→ **Problem to solve**
When the line containing "- feat: Yüzdelik" appears in the entries below, begin printing there and stop after the line containing "## create-mufferplate@1.85.0"; print each of those lines exactly and no other line.
···
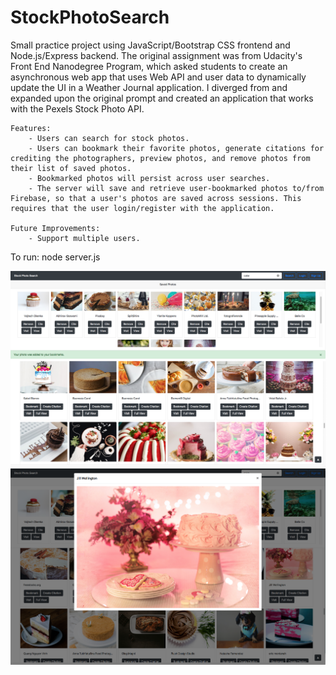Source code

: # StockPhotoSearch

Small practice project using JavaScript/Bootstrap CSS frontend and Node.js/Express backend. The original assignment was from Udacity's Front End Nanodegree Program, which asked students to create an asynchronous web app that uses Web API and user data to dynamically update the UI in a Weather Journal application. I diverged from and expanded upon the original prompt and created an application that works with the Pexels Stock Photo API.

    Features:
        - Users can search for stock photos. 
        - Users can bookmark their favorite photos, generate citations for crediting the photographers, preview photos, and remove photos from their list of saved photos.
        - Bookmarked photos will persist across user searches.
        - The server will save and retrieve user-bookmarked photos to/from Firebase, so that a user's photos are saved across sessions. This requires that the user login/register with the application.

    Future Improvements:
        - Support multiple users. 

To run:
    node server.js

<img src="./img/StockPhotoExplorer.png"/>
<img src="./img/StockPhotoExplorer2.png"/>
···
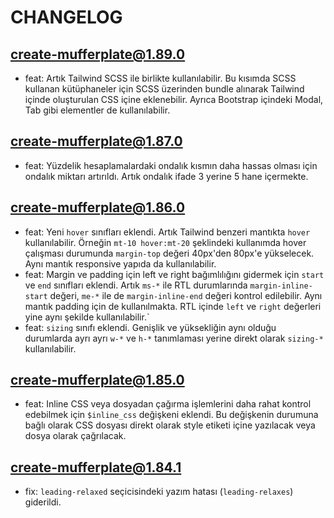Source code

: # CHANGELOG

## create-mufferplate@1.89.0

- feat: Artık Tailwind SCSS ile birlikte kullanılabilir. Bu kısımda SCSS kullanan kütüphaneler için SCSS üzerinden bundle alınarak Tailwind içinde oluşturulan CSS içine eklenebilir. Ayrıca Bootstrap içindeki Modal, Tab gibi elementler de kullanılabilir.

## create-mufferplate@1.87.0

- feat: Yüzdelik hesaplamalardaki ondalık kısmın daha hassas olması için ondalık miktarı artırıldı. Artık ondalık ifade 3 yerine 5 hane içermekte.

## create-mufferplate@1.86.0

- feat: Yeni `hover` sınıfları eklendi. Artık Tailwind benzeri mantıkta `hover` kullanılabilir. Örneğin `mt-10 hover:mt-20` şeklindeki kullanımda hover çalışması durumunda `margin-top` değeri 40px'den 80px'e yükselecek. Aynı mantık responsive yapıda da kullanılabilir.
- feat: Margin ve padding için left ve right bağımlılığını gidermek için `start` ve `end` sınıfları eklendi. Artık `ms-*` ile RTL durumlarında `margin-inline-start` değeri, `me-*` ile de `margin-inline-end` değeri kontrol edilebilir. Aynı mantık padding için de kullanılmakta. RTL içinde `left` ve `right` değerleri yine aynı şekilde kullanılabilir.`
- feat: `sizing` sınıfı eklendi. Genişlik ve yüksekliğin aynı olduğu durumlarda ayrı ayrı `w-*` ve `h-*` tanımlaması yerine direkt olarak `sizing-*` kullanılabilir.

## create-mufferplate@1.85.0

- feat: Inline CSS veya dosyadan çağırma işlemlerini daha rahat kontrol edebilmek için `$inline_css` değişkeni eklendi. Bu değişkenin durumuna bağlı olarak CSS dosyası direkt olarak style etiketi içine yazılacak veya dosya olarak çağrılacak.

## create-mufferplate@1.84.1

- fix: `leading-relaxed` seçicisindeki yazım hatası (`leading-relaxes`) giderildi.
···
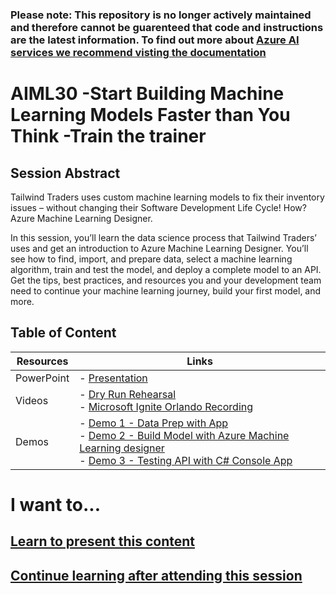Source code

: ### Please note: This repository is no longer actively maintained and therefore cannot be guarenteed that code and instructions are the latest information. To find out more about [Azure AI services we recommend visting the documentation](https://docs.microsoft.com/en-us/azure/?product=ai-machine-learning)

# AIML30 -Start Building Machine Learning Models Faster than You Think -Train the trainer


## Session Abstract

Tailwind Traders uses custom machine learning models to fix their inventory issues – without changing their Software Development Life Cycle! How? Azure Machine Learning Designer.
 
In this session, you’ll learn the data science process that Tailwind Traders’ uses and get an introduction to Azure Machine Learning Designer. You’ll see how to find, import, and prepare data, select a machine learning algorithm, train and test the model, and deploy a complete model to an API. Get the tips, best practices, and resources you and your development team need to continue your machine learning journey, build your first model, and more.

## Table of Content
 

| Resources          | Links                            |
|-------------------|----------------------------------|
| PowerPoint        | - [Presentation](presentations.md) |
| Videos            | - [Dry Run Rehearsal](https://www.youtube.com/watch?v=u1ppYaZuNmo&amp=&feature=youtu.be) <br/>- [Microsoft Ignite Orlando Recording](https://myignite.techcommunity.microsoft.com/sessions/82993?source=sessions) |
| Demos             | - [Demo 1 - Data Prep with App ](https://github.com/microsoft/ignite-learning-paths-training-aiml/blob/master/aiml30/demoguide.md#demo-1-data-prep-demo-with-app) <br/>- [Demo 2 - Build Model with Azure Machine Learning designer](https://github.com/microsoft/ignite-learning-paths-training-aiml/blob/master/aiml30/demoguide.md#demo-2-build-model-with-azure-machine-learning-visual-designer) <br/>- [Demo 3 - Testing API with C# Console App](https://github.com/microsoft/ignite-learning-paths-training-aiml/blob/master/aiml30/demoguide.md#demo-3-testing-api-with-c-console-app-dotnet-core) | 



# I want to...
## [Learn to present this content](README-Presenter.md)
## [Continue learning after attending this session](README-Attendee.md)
···
→ **Reply**
- feat: Yüzdelik hesaplamalardaki ondalık kısmın daha hassas olması için ondalık miktarı artırıldı. Artık ondalık ifade 3 yerine 5 hane içermekte.

## create-mufferplate@1.86.0

- feat: Yeni `hover` sınıfları eklendi. Artık Tailwind benzeri mantıkta `hover` kullanılabilir. Örneğin `mt-10 hover:mt-20` şeklindeki kullanımda hover çalışması durumunda `margin-top` değeri 40px'den 80px'e yükselecek. Aynı mantık responsive yapıda da kullanılabilir.
- feat: Margin ve padding için left ve right bağımlılığını gidermek için `start` ve `end` sınıfları eklendi. Artık `ms-*` ile RTL durumlarında `margin-inline-start` değeri, `me-*` ile de `margin-inline-end` değeri kontrol edilebilir. Aynı mantık padding için de kullanılmakta. RTL içinde `left` ve `right` değerleri yine aynı şekilde kullanılabilir.`
- feat: `sizing` sınıfı eklendi. Genişlik ve yüksekliğin aynı olduğu durumlarda ayrı ayrı `w-*` ve `h-*` tanımlaması yerine direkt olarak `sizing-*` kullanılabilir.

## create-mufferplate@1.85.0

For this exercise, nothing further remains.